> _ACTIVITY_: The lines from the start of the listing through the line containing "Intuitively, our approach" should be printed exactly, and no other lines should be printed.

> _THE INPUT_:
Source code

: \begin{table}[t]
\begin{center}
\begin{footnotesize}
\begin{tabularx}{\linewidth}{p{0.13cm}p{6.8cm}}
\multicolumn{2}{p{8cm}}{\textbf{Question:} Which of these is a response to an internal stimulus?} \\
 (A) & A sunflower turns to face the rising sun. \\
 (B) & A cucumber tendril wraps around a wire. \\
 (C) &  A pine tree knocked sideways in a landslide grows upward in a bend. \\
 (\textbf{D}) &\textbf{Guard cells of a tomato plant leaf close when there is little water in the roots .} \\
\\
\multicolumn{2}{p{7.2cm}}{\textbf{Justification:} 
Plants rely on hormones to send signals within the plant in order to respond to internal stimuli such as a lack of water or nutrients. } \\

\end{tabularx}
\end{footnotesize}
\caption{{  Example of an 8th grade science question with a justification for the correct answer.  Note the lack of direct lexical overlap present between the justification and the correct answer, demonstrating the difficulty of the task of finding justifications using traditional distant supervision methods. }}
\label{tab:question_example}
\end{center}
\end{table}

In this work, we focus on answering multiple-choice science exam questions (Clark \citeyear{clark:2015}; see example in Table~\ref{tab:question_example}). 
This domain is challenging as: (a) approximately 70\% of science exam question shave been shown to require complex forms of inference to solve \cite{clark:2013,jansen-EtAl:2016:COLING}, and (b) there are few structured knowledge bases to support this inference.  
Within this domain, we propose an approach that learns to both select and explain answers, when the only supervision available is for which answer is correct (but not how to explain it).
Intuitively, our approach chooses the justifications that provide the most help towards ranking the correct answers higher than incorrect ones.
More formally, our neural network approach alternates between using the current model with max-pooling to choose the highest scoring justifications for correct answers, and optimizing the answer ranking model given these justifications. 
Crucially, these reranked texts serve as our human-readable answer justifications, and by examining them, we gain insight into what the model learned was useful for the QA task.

> _SOLUTION FOR THIS PROBLEM_:
Source code

: \begin{table}[t]
\begin{center}
\begin{footnotesize}
\begin{tabularx}{\linewidth}{p{0.13cm}p{6.8cm}}
\multicolumn{2}{p{8cm}}{\textbf{Question:} Which of these is a response to an internal stimulus?} \\
 (A) & A sunflower turns to face the rising sun. \\
 (B) & A cucumber tendril wraps around a wire. \\
 (C) &  A pine tree knocked sideways in a landslide grows upward in a bend. \\
 (\textbf{D}) &\textbf{Guard cells of a tomato plant leaf close when there is little water in the roots .} \\
\\
\multicolumn{2}{p{7.2cm}}{\textbf{Justification:} 
Plants rely on hormones to send signals within the plant in order to respond to internal stimuli such as a lack of water or nutrients. } \\

\end{tabularx}
\end{footnotesize}
\caption{{  Example of an 8th grade science question with a justification for the correct answer.  Note the lack of direct lexical overlap present between the justification and the correct answer, demonstrating the difficulty of the task of finding justifications using traditional distant supervision methods. }}
\label{tab:question_example}
\end{center}
\end{table}

In this work, we focus on answering multiple-choice science exam questions (Clark \citeyear{clark:2015}; see example in Table~\ref{tab:question_example}). 
This domain is challenging as: (a) approximately 70\% of science exam question shave been shown to require complex forms of inference to solve \cite{clark:2013,jansen-EtAl:2016:COLING}, and (b) there are few structured knowledge bases to support this inference.  
Within this domain, we propose an approach that learns to both select and explain answers, when the only supervision available is for which answer is correct (but not how to explain it).
Intuitively, our approach chooses the justifications that provide the most help towards ranking the correct answers higher than incorrect ones.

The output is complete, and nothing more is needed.